Hugo, no estúdio de onde comanda, há 45 anos, seu programa de frevo
Há alguns anos a prefeitura do Recife, gerenciada pelo PT, implantou um modelo que chama de carnaval multicultural. Segundo o radialista Hugo Martins, trata-se de “uma fórmula que permite importar músicos estranhos ao carnaval, que recebem seus pagamentos em dia e às vezes até adiantados, em detrimento dos pernambucanos. Este absurdo acontece inclusive na abertura do carnaval recifense, que agora é feita até por músicos estrangeiros”. Hugo tem razão e bagagem de sobra para formular suas críticas. Afinal de contas, há 45 anos que ele comanda o programa O Tema é Frevo, na Rádio Universitária FM, único programa a divulgar esse tipo de música o ano inteiro.

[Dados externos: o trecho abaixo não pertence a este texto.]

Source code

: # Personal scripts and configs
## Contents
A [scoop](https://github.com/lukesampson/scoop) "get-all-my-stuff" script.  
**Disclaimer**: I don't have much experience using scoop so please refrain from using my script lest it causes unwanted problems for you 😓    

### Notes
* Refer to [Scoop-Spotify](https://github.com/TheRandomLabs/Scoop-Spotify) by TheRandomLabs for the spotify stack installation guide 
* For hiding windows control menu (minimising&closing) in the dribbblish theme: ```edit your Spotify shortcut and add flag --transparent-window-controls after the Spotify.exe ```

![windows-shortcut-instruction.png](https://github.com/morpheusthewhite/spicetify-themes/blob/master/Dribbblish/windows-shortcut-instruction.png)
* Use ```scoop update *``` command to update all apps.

Paraibano de Rio Tinto, ele chegou a Pernambuco em 1948, aos 11 anos, e começou no rádio em 1956, como operador de som. Nesse período participou de algumas greves e mobilizações de sua classe. “Em 1962 cheguei a ser demitido na Rádio Jornal após uma paralisação dos radialistas. Muita gente perdeu seus empregos e fomos pro Rio de Janeiro, porque as rádios daqui não queriam nos empregar”.
“Em todas as épocas do ano se ouve música popular brasileira. E frevo é música popular brasileira!” — é um dos seus bordões prediletos, que ele repete no programa O tema é frevo, que ele pôs quando voltou para Pernambuco, em 10 de outubro de 1967, primeiramente pela Rádio Universitária AM, e depois pela FM. “Infelizmente a Rádio Universitária AM foi sucateada pela Universidade Federal de Pernambuco e, desde o ano passado, saiu do ar”. O programa foi transferido para a estação FM, mantendo o seu público com acesso às preciosidades que Hugo toca aos sábados, a partir das 16h.

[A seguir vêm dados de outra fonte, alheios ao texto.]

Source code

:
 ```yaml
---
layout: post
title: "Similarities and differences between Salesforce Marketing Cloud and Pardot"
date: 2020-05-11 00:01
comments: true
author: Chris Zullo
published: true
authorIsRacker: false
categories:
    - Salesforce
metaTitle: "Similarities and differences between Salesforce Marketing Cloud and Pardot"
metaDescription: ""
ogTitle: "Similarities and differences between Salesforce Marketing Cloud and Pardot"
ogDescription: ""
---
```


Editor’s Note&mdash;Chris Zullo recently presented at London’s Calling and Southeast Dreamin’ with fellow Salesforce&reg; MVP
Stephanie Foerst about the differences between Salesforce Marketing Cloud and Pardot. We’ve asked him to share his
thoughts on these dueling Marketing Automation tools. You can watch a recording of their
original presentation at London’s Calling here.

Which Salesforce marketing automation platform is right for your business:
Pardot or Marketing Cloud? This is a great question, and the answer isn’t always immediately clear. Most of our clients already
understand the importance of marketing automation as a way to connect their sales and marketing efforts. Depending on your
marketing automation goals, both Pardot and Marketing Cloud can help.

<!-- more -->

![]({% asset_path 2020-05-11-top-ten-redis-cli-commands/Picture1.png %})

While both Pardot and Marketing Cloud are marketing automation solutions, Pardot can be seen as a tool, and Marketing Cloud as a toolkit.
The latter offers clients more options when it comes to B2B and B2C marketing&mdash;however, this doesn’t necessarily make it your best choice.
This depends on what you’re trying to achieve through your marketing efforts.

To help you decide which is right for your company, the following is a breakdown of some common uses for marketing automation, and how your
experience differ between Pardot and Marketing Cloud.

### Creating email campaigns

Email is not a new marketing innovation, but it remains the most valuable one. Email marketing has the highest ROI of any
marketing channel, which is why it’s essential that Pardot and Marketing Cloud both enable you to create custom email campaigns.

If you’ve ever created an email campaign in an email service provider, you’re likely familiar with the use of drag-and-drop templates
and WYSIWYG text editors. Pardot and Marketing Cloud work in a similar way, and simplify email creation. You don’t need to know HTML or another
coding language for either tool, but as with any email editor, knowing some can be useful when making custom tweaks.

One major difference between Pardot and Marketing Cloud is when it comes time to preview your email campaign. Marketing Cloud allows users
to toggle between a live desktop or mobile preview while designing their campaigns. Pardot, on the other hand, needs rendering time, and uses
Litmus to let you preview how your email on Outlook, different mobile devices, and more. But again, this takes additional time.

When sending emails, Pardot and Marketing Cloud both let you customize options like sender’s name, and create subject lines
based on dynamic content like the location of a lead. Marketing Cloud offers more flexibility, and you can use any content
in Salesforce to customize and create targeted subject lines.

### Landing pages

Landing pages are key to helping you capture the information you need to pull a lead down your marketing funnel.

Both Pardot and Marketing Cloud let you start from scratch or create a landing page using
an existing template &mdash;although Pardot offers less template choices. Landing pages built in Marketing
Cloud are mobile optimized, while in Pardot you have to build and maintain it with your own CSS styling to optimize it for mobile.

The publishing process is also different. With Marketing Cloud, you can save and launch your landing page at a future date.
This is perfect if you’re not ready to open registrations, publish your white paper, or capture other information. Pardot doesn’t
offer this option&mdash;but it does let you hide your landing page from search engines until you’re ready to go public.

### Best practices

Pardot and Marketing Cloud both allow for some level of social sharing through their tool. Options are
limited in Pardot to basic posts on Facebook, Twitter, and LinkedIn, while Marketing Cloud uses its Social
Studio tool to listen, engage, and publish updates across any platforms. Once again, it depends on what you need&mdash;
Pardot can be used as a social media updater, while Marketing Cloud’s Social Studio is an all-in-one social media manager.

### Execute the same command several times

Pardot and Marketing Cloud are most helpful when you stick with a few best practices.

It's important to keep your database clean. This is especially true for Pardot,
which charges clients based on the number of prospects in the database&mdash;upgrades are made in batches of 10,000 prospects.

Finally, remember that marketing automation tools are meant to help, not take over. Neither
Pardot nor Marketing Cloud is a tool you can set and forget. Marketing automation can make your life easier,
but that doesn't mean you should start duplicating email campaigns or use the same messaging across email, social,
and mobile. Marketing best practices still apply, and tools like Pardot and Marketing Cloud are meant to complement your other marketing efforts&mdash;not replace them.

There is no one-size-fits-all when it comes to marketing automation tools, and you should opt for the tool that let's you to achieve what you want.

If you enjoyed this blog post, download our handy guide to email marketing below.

Ele também comanda o programa Evocação, especialista em Bandas de Músicas, todos os domingos, às 7h, na mesma estação [www.tvu.ufpe.br]. “Os nossos programas sobrevivem porque é uma rádio da Universidade, que tem compromisso com a cultura. Em outras emissoras, os programas já teriam acabado”.
— O povo que não se orgulha da sua cultura não merece respeito de ninguém. Acho muito humilhante a prefeitura chamar gente de outros estados e países para abrir o carnaval. Pernambuco não precisaria de ninguém para abrir o carnaval. Porque o estado com maior diversidade musical é este. O Baile Municipal serve apenas para homenagear gente que vem de fora e que recebe o cachê na hora. Enquanto os músicos da cidade que tocam aqui só recebem um ano depois, e às vezes nem recebem.
Apaixonado pelo frevo, Hugo diz que “é um ritmo fascinante e alegre, que não tem igual no mundo”. Aposentado, mas sem parar de trabalhar, ele tem as gravações de todos os seus programas no acervo do Centro da Música Carnavalesca de Pernambuco, fundado por ele em 1986. E também produziu, a partir de 1977, a série de discos “O tema é frevo”, além de compor vários frevos.
— Mas veja que coisa curiosa: como paraibano, eu não consigo compor um frevo da mesma maneira do músico pernambucano. Apesar de viver aqui há tantos anos e estar plenamente identificado com a cultura, o meu frevo sai diferente, assim como saem os frevos de compositores baianos, por exemplo. Mas, infelizmente as autoridades não valorizam a nossa cultura como ela merece. Quando a cidade de Bonn completou dois mil anos, nós estivemos lá, a convite do governo alemão. Eles disseram que admiravam muito a nossa cultura e nos convidaram para representar o Brasil. Tudo era pago, menos as passagens. Falamos com a prefeitura do Recife e o governo de Pernambuco, mas eles não financiaram as passagens. Mas os alemães queriam tanto que a gente fosse que enviaram os bilhetes. Foi a orquestra de Ademir Araújo, o Maracatu Porto Rico do Oriente e uma escola de samba. A gente se apresentou também em Hanover, Berlim, e Bruxelas, na Bélgica. Ao final das apresentações o público não queria deixar a banda sair do palco, eles ficaram maravilhados com o frevo. E, por fim, apareceram músicos da Orquestra Sinfônica de Berlim e perguntaram como a gente tocava uma música tão difícil e ainda dançava. É essa música maravilhosa que as pessoas ainda não valorizam como ela merece — conclui.